- WHAT YOU HAVE TO DO
Go through the data underneath and copy every line exactly.
── DATA PROVIDED ──
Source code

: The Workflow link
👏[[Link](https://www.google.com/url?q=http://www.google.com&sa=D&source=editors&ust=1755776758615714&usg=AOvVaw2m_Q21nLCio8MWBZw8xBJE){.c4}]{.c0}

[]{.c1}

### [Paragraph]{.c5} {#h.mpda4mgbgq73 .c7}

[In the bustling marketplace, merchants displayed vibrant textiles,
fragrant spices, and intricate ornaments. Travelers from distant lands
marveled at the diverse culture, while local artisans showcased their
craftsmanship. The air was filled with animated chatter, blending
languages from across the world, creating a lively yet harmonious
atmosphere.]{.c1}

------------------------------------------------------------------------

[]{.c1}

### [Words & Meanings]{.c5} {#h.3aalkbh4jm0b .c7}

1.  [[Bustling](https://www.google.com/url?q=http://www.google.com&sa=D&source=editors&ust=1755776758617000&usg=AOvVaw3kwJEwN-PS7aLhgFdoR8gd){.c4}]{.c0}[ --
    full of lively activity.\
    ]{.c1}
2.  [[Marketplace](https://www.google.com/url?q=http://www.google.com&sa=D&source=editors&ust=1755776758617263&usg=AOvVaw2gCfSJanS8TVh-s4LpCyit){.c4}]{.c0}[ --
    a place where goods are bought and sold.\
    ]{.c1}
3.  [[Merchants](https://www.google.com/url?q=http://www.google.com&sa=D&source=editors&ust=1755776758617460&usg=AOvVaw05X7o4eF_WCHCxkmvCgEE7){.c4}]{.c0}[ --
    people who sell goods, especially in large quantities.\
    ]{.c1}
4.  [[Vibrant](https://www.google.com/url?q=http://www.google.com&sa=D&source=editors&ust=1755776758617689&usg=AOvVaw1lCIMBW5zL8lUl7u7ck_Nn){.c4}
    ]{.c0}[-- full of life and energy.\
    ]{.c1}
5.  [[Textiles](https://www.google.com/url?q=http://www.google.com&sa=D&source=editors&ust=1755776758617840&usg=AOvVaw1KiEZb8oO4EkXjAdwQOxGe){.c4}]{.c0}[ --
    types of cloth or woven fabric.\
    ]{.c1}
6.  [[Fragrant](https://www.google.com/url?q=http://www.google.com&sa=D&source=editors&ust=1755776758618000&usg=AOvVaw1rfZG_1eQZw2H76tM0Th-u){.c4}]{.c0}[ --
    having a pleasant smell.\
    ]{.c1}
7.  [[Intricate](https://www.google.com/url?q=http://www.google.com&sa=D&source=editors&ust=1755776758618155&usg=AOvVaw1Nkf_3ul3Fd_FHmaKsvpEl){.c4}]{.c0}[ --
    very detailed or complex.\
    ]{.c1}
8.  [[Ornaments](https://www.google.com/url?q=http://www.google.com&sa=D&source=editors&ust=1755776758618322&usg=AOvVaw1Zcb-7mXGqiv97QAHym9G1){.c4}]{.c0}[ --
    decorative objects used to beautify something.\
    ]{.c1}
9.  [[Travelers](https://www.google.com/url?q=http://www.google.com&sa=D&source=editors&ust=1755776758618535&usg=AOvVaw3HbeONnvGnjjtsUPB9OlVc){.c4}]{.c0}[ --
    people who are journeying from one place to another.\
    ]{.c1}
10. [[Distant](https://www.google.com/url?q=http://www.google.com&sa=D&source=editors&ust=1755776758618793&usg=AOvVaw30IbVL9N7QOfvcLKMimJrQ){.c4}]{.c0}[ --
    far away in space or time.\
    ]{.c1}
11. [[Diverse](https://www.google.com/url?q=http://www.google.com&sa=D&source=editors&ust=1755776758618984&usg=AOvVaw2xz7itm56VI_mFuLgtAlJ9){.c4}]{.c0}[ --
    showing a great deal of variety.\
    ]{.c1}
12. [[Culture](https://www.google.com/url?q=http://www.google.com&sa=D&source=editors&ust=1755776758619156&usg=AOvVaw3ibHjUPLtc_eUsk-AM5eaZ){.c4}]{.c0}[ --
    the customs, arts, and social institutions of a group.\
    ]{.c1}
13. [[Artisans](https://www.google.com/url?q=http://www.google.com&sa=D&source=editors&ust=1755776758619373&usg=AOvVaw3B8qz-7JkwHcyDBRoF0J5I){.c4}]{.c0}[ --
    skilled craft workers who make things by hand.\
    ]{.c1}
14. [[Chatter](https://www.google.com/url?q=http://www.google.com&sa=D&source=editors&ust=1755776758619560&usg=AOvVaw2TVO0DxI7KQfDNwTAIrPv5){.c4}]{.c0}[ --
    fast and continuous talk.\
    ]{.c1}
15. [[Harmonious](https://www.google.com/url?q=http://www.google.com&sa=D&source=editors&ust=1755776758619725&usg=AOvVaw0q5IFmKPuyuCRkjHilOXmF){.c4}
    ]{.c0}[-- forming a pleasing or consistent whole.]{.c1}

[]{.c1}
───
- SOLUTION TO THE EXERCISE
Source code

: The Workflow link
👏[[Link](https://www.google.com/url?q=http://www.google.com&sa=D&source=editors&ust=1755776758615714&usg=AOvVaw2m_Q21nLCio8MWBZw8xBJE){.c4}]{.c0}

[]{.c1}

### [Paragraph]{.c5} {#h.mpda4mgbgq73 .c7}

[In the bustling marketplace, merchants displayed vibrant textiles,
fragrant spices, and intricate ornaments. Travelers from distant lands
marveled at the diverse culture, while local artisans showcased their
craftsmanship. The air was filled with animated chatter, blending
languages from across the world, creating a lively yet harmonious
atmosphere.]{.c1}

------------------------------------------------------------------------

[]{.c1}

### [Words & Meanings]{.c5} {#h.3aalkbh4jm0b .c7}

1.  [[Bustling](https://www.google.com/url?q=http://www.google.com&sa=D&source=editors&ust=1755776758617000&usg=AOvVaw3kwJEwN-PS7aLhgFdoR8gd){.c4}]{.c0}[ --
    full of lively activity.\
    ]{.c1}
2.  [[Marketplace](https://www.google.com/url?q=http://www.google.com&sa=D&source=editors&ust=1755776758617263&usg=AOvVaw2gCfSJanS8TVh-s4LpCyit){.c4}]{.c0}[ --
    a place where goods are bought and sold.\
    ]{.c1}
3.  [[Merchants](https://www.google.com/url?q=http://www.google.com&sa=D&source=editors&ust=1755776758617460&usg=AOvVaw05X7o4eF_WCHCxkmvCgEE7){.c4}]{.c0}[ --
    people who sell goods, especially in large quantities.\
    ]{.c1}
4.  [[Vibrant](https://www.google.com/url?q=http://www.google.com&sa=D&source=editors&ust=1755776758617689&usg=AOvVaw1lCIMBW5zL8lUl7u7ck_Nn){.c4}
    ]{.c0}[-- full of life and energy.\
    ]{.c1}
5.  [[Textiles](https://www.google.com/url?q=http://www.google.com&sa=D&source=editors&ust=1755776758617840&usg=AOvVaw1KiEZb8oO4EkXjAdwQOxGe){.c4}]{.c0}[ --
    types of cloth or woven fabric.\
    ]{.c1}
6.  [[Fragrant](https://www.google.com/url?q=http://www.google.com&sa=D&source=editors&ust=1755776758618000&usg=AOvVaw1rfZG_1eQZw2H76tM0Th-u){.c4}]{.c0}[ --
    having a pleasant smell.\
    ]{.c1}
7.  [[Intricate](https://www.google.com/url?q=http://www.google.com&sa=D&source=editors&ust=1755776758618155&usg=AOvVaw1Nkf_3ul3Fd_FHmaKsvpEl){.c4}]{.c0}[ --
    very detailed or complex.\
    ]{.c1}
8.  [[Ornaments](https://www.google.com/url?q=http://www.google.com&sa=D&source=editors&ust=1755776758618322&usg=AOvVaw1Zcb-7mXGqiv97QAHym9G1){.c4}]{.c0}[ --
    decorative objects used to beautify something.\
    ]{.c1}
9.  [[Travelers](https://www.google.com/url?q=http://www.google.com&sa=D&source=editors&ust=1755776758618535&usg=AOvVaw3HbeONnvGnjjtsUPB9OlVc){.c4}]{.c0}[ --
    people who are journeying from one place to another.\
    ]{.c1}
10. [[Distant](https://www.google.com/url?q=http://www.google.com&sa=D&source=editors&ust=1755776758618793&usg=AOvVaw30IbVL9N7QOfvcLKMimJrQ){.c4}]{.c0}[ --
    far away in space or time.\
    ]{.c1}
11. [[Diverse](https://www.google.com/url?q=http://www.google.com&sa=D&source=editors&ust=1755776758618984&usg=AOvVaw2xz7itm56VI_mFuLgtAlJ9){.c4}]{.c0}[ --
    showing a great deal of variety.\
    ]{.c1}
12. [[Culture](https://www.google.com/url?q=http://www.google.com&sa=D&source=editors&ust=1755776758619156&usg=AOvVaw3ibHjUPLtc_eUsk-AM5eaZ){.c4}]{.c0}[ --
    the customs, arts, and social institutions of a group.\
    ]{.c1}
13. [[Artisans](https://www.google.com/url?q=http://www.google.com&sa=D&source=editors&ust=1755776758619373&usg=AOvVaw3B8qz-7JkwHcyDBRoF0J5I){.c4}]{.c0}[ --
    skilled craft workers who make things by hand.\
    ]{.c1}
14. [[Chatter](https://www.google.com/url?q=http://www.google.com&sa=D&source=editors&ust=1755776758619560&usg=AOvVaw2TVO0DxI7KQfDNwTAIrPv5){.c4}]{.c0}[ --
    fast and continuous talk.\
    ]{.c1}
15. [[Harmonious](https://www.google.com/url?q=http://www.google.com&sa=D&source=editors&ust=1755776758619725&usg=AOvVaw0q5IFmKPuyuCRkjHilOXmF){.c4}
    ]{.c0}[-- forming a pleasing or consistent whole.]{.c1}

[]{.c1}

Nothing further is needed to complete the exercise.